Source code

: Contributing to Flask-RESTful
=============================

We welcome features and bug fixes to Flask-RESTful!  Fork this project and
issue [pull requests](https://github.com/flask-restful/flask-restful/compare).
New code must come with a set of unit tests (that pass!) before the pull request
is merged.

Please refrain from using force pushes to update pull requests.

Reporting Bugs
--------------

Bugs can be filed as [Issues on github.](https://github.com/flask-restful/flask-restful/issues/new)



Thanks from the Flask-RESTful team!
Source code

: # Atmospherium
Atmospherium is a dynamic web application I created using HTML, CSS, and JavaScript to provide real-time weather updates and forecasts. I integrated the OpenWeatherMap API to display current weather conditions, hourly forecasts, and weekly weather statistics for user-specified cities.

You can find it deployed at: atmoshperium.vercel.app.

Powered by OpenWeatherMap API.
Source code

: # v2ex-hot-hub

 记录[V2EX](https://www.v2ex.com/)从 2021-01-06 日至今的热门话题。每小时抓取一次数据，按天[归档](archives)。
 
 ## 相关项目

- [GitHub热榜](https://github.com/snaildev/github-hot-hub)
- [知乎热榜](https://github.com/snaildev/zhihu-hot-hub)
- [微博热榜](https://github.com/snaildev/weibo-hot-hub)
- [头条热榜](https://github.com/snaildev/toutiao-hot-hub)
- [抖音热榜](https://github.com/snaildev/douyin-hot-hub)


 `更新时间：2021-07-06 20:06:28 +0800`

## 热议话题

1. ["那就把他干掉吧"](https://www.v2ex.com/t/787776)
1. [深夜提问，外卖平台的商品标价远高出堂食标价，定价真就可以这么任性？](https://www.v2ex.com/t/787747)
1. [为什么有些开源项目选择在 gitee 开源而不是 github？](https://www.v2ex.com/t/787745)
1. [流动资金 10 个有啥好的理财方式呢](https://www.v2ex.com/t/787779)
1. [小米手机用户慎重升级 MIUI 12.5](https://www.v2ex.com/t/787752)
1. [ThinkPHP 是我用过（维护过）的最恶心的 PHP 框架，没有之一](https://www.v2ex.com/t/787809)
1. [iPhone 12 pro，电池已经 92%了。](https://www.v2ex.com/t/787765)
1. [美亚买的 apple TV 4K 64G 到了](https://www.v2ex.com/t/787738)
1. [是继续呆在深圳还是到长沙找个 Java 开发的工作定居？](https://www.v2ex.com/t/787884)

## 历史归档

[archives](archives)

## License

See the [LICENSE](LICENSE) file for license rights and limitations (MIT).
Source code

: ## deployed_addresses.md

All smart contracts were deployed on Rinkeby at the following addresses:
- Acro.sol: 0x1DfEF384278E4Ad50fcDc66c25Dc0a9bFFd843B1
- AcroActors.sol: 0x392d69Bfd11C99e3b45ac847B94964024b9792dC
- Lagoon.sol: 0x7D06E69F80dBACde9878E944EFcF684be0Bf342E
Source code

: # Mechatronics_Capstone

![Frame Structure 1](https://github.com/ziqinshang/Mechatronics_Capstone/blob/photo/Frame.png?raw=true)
^^^^^^^^^^^^^^^^
**REQUIRED WORK:** What belongs in the answer is the line with "- Lagoon.sol: 0x7D06E69F80dBACde9878E944EFcF684be0Bf342E" plus every later line of the listing, copied word for word and nothing besides.

**TASK OUTPUT:**
- Lagoon.sol: 0x7D06E69F80dBACde9878E944EFcF684be0Bf342E
Source code

: # Mechatronics_Capstone

![Frame Structure 1](https://github.com/ziqinshang/Mechatronics_Capstone/blob/photo/Frame.png?raw=true)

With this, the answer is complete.